Task – Of the entries below, return exactly those lines that fall between the one containing "Como uma filosofia de vida" and the one containing "O não consumo", the two end lines included.

Data listing –
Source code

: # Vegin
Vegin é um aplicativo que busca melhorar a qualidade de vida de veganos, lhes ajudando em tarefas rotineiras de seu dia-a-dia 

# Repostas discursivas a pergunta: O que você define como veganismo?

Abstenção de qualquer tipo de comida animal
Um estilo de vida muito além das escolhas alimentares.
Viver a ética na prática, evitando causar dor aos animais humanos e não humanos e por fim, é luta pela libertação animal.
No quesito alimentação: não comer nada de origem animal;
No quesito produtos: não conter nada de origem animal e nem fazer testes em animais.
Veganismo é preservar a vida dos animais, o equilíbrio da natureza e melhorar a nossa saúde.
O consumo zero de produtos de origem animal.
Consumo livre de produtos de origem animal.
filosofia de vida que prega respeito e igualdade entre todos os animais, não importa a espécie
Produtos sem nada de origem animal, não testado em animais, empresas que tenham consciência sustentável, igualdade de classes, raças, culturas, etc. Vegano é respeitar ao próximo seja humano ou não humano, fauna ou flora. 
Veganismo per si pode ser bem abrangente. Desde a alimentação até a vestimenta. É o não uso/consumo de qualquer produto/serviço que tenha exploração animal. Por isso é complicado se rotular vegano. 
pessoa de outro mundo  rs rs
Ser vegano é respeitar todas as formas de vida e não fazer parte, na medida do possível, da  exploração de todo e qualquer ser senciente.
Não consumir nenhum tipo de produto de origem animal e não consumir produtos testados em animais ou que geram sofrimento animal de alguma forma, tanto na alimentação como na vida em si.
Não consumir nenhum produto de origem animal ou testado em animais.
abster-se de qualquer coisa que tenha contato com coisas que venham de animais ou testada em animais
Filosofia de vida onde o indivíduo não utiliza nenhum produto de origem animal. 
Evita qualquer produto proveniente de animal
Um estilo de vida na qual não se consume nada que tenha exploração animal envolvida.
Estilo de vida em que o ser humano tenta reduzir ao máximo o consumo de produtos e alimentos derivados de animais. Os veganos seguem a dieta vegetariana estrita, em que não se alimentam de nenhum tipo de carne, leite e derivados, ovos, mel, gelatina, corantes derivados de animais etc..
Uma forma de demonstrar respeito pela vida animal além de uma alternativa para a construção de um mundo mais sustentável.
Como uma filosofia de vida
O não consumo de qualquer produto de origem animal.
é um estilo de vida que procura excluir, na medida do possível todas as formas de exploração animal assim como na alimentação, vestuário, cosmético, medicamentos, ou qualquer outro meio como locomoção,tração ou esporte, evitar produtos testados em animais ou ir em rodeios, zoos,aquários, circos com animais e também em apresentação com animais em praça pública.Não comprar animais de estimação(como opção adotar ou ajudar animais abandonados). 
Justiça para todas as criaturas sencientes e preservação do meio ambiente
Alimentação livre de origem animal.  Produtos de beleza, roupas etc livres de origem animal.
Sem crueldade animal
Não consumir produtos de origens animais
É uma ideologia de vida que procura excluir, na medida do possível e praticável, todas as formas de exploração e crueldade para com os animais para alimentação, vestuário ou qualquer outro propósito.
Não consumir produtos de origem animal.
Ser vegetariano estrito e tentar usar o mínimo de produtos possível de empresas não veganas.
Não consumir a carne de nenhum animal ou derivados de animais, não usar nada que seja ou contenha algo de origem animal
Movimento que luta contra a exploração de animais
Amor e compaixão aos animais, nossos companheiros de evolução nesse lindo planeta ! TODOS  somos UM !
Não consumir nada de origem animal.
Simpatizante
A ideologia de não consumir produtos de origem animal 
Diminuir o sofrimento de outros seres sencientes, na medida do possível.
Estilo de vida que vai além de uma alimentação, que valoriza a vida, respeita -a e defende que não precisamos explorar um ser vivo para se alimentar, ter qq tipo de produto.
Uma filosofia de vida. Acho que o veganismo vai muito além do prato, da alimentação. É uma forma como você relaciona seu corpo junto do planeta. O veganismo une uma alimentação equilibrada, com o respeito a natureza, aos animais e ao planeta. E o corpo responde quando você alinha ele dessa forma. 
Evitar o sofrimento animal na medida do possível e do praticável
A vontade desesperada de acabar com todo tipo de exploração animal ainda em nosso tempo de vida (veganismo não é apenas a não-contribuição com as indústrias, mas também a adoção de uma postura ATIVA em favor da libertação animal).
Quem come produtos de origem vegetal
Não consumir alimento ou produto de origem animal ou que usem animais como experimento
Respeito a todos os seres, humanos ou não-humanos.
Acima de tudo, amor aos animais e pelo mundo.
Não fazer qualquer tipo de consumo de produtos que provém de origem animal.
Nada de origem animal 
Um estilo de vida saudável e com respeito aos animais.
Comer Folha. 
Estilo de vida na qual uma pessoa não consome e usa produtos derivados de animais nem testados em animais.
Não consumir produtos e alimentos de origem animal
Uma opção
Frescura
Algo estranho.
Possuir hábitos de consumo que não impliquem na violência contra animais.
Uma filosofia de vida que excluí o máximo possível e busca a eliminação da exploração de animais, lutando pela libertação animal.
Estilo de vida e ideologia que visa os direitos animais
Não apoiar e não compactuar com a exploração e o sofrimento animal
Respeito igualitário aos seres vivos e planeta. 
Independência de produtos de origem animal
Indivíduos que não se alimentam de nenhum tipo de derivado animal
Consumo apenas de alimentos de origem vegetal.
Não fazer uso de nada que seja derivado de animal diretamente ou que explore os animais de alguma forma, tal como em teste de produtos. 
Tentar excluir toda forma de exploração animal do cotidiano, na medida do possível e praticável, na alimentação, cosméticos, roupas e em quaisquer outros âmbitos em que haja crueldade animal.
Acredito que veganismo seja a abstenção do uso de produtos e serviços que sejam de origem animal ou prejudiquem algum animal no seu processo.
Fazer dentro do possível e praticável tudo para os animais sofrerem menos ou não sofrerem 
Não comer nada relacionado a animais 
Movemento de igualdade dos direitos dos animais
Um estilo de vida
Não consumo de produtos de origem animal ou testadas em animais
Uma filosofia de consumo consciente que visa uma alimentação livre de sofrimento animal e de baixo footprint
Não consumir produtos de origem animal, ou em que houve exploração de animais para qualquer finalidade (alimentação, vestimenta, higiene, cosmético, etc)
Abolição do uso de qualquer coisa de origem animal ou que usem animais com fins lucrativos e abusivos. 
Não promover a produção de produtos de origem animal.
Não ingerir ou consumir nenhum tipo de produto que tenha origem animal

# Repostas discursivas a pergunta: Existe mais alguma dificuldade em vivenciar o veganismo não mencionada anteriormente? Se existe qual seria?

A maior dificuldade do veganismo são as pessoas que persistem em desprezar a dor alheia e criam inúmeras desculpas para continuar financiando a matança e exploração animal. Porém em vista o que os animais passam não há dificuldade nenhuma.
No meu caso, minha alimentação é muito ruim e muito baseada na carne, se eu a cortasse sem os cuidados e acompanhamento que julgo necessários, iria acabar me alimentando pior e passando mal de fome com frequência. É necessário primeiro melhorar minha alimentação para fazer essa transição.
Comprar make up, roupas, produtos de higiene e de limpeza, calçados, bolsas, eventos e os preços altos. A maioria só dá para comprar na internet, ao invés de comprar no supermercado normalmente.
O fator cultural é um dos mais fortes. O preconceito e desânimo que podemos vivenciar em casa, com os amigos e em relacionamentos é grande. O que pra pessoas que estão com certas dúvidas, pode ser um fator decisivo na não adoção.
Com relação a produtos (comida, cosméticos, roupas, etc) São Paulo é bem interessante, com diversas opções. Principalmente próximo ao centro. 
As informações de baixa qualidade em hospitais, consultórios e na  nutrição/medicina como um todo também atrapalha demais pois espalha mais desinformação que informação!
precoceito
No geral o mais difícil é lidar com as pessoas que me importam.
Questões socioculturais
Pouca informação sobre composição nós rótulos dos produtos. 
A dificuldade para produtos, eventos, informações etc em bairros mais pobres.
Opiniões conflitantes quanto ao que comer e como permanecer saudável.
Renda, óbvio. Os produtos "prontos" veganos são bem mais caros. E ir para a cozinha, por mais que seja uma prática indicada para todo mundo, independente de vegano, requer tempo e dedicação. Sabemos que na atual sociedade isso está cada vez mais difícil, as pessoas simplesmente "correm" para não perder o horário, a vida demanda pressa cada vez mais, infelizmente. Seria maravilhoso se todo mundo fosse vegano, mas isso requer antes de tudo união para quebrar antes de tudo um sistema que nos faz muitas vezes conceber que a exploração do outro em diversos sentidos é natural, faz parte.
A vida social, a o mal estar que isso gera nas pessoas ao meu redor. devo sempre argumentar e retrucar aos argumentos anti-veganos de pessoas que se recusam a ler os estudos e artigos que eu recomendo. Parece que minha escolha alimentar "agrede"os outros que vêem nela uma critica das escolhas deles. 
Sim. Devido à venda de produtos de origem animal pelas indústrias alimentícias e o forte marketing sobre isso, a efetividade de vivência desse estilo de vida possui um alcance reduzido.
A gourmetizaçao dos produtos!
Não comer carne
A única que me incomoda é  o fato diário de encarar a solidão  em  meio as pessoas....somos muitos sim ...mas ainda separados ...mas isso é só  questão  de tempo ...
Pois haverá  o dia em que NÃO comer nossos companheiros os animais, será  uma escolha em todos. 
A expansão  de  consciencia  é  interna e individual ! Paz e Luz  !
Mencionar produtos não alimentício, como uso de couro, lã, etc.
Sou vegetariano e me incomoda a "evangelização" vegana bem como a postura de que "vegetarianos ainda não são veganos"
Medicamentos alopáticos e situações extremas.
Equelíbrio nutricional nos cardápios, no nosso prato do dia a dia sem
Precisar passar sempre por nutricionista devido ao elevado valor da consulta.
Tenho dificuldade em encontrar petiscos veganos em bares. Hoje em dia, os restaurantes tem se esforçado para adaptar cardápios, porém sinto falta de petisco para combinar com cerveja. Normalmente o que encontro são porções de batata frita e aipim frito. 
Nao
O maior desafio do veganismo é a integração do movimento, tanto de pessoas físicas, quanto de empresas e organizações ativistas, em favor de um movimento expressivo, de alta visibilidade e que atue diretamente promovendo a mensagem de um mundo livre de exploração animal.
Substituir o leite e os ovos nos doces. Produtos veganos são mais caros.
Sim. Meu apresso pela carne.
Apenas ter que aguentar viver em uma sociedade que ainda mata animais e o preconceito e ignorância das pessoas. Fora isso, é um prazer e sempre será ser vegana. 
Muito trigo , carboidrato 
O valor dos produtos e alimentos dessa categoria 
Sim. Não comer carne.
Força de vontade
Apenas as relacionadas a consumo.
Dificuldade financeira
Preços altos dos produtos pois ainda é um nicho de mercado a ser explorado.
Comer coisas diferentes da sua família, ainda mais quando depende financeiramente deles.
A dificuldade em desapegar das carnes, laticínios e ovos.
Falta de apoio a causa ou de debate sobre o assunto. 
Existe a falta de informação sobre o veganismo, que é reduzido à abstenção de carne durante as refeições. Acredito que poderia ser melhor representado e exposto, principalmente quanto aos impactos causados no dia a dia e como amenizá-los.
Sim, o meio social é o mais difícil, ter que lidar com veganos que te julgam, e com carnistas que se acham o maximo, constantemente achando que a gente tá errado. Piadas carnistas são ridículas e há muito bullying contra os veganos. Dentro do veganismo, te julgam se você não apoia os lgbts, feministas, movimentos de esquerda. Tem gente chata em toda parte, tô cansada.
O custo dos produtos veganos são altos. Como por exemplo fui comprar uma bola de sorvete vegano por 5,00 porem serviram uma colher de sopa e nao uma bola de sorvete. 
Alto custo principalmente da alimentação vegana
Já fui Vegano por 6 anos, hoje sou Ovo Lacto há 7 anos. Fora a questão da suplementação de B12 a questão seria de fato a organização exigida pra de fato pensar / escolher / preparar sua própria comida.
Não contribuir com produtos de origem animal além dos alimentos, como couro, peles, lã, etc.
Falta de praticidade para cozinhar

Exercise answer –
Como uma filosofia de vida
O não consumo de qualquer produto de origem animal.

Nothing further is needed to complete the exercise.